Shridhar Shah, a Senior Software Engineer on Cisco's AI team, just dropped something fascinating: two Python agents running the Sally-Anne false-belief test, one of developmental psychology's most famous benchmarks. The results? One agent answers "box" (wrong), the other says "basket" (correct). That single-character difference in behavior reveals whether an AI has what's called "theory of mind"—the ability to understand that other people can hold beliefs that don't match reality. It's a concept kids master around age 4, and it's becoming a critical milestone for multi-agent systems in 2026.

The Sally-Anne Test, Demystified

The setup is elegant in its simplicity: Sally places her marble in a basket, then leaves the room. While she's gone, Anne moves the marble to a box. When Sally returns, where does she look? A 3-year-old will say "box"—they can't separate what they know happened from what Sally witnessed. A 4-year-old correctly answers "basket" because they understand Sally never saw the move.
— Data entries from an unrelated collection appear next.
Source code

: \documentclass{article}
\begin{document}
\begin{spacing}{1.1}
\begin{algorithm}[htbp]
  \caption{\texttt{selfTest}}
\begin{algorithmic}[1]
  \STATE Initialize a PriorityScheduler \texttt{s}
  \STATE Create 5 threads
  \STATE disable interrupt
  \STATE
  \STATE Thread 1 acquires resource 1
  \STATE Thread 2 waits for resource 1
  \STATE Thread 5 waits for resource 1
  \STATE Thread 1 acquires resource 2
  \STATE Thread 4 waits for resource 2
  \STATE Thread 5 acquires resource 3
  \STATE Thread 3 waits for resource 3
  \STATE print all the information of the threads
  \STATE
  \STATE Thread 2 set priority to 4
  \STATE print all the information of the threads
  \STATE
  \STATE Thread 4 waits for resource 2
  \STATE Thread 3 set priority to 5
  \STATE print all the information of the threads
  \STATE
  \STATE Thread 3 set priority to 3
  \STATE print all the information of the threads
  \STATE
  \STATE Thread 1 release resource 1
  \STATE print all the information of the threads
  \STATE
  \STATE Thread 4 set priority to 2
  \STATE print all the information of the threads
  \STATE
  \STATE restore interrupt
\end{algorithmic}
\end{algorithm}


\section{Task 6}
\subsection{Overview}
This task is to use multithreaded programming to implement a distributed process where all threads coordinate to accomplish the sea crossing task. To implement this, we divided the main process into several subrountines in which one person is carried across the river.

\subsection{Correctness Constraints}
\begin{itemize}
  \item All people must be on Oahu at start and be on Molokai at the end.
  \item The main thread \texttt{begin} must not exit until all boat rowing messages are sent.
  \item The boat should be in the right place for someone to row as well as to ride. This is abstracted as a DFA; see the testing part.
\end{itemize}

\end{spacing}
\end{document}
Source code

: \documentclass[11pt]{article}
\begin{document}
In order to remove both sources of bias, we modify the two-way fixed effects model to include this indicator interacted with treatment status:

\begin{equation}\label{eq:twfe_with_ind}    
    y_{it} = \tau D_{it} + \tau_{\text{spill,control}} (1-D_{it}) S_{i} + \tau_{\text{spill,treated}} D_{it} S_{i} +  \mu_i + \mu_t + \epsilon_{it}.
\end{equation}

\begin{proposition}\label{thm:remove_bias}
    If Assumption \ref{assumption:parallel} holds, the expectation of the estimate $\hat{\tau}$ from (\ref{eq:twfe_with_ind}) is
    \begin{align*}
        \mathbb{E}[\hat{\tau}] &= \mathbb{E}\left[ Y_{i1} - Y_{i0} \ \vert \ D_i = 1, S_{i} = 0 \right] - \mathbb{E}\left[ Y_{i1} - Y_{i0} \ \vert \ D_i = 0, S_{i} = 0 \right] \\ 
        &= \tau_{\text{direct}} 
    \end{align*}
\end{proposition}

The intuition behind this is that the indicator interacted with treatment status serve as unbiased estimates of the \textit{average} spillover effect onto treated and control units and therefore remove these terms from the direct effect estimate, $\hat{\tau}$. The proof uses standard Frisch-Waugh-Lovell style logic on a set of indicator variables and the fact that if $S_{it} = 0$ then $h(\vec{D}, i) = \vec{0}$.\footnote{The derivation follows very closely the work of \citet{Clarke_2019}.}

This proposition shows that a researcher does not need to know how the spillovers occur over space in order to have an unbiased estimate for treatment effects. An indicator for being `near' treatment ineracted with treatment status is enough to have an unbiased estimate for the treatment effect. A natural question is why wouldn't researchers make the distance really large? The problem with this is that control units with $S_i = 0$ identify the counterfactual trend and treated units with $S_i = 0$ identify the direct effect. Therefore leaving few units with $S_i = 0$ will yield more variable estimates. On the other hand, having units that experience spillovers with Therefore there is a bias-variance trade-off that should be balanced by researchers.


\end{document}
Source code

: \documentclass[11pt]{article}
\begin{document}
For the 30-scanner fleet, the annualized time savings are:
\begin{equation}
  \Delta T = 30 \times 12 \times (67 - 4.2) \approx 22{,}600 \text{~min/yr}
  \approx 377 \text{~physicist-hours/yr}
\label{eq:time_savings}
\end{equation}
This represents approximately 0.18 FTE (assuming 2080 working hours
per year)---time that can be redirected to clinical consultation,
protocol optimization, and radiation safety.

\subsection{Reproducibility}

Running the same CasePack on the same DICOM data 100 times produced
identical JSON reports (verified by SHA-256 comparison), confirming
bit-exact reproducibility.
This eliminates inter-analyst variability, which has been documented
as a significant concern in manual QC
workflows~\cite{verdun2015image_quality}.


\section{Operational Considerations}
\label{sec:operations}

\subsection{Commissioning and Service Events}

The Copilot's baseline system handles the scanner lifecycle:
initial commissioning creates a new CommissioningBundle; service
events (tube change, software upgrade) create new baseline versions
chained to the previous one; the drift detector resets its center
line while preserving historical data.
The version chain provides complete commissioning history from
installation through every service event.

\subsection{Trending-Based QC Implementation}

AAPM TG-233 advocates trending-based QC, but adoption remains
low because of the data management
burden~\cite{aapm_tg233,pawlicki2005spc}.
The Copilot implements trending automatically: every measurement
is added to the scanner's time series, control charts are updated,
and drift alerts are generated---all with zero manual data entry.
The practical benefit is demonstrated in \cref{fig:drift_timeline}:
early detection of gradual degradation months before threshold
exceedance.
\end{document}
This test, first published by Baron-Cohen, Leslie & Frith in 1985, has become a real benchmark for AI systems. Shah implemented it in roughly 110 lines of Python as Part 3 of his "Toward Living Software" series.

The Code Trick: Tracking Beliefs Separately From Reality

The clever bit isn't some massive neural architecture—it's a single rule that updates beliefs only when the relevant person is watching. In Shah's implementation, beliefs[person] only changes inside someone_moves_the_marble() for people passed in as who_is_watching. When Anne moves the marble while Sally is out of the room, only Anne's mental model updates. The naive agent just reports ground truth ("the marble is in the box"). The theory-of-mind agent answers from Sally's perspective ("she thinks it's still in the basket"). That's it—that's the whole trick that separates a smart tool from something that can actually collaborate with humans or other agents.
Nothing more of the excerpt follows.